When a bunch of techies are beavering away on a new tool, it can be tricky to figure out: Is this a genuinely useful new thing? Or is it just some expensive prototype, a pipe dream that’ll never take off?
You see this question raised lately in the debate over “Web3” — the idea that the existing Internet is too monopolized, and a new one should be built using decentralized blockchains. But the question is perennial. All throughout history, people have debated whether nascent technologies will ever be viable enough to take off.
For example, the early mobile phone was mocked as something so wildly expensive that only self-important finance blowhards would ever find it useful. (Seriously: At a party in NYC in 1996, I pulled out a mobile phone I’d rented for a weekend for some in-the-field reporting; everyone at the party, all young folks employed in new media, laughed and laughed.) In contrast, the Segway was heavily touted — by some of the biggest innovators in technology, with actual sales records, like Steve Jobs and Jeff Bezos — as an invention so catalytic that cities would be re-engineered around it.

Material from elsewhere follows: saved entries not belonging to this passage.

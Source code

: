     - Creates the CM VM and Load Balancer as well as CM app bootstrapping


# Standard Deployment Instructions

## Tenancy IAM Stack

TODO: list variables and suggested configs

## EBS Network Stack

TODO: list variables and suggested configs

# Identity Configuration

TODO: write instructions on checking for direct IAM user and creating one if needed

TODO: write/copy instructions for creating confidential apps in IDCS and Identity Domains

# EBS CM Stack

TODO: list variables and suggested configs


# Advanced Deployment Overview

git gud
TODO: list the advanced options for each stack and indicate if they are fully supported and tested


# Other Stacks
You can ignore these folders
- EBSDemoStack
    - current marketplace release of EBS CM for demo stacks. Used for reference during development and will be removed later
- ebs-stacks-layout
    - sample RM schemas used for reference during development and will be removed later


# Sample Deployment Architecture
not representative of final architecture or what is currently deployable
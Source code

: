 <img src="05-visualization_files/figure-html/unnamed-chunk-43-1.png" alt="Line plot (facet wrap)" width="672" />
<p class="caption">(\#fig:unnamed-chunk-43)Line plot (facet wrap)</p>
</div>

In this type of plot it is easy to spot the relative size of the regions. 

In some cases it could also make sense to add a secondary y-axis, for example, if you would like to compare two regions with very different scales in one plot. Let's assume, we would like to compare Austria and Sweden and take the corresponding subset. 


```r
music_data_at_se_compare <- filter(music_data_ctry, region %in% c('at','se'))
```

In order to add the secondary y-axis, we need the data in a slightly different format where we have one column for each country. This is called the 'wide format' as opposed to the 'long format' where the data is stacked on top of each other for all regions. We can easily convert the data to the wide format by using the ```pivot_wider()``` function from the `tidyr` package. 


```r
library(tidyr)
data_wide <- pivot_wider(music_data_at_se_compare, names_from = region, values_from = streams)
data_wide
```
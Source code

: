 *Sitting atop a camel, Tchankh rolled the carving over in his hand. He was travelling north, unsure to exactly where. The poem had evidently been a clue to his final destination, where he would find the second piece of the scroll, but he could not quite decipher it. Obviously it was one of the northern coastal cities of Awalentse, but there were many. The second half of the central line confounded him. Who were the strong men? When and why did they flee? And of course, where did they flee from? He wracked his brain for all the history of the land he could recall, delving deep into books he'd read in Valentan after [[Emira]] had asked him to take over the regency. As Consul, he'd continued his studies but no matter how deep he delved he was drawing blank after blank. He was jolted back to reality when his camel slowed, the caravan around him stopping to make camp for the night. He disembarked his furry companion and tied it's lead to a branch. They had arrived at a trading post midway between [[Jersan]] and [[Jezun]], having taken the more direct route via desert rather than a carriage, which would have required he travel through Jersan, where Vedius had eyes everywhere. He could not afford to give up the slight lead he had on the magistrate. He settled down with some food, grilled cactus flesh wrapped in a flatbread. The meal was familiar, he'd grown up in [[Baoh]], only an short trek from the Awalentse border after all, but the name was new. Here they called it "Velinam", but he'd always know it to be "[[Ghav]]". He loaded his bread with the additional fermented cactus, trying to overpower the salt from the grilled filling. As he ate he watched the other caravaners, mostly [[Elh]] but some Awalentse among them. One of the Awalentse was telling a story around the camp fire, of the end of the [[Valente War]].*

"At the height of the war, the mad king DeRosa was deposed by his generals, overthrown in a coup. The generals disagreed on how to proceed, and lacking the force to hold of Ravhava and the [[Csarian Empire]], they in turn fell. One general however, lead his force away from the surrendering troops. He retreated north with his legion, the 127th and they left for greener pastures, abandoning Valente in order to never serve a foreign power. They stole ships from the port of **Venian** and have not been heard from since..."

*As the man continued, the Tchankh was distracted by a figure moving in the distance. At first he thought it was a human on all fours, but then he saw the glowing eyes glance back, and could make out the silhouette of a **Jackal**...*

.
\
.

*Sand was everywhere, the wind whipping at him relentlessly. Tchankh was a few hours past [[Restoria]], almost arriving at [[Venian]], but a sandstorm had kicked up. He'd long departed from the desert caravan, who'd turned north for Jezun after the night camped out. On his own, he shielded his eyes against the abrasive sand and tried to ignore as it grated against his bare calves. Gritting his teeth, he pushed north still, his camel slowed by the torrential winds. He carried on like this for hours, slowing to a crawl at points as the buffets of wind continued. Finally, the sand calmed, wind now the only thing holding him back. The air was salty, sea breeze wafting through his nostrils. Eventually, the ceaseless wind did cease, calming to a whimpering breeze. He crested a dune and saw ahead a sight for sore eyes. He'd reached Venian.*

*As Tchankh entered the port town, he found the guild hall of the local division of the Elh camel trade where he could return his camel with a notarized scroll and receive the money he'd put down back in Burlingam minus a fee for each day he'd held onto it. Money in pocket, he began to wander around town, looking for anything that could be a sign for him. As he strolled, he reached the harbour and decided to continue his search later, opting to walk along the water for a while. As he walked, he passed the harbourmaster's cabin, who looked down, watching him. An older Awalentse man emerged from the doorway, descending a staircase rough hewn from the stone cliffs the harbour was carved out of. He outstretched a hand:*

Whoops.
So, how do you tell one from the other? When you see a new, nascent technology being proffered by its inventor, how do you know whether it’s something that could become huge?
Separating desire from viability
There are two related questions here: a) Could this new prototype ever work well enough and affordably enough that it could be in wide(r) use? And more alchemically, b) does it offer enough people a sufficiently interesting and useful new ability that they’d change their behavior around it? Do we desire this new thing?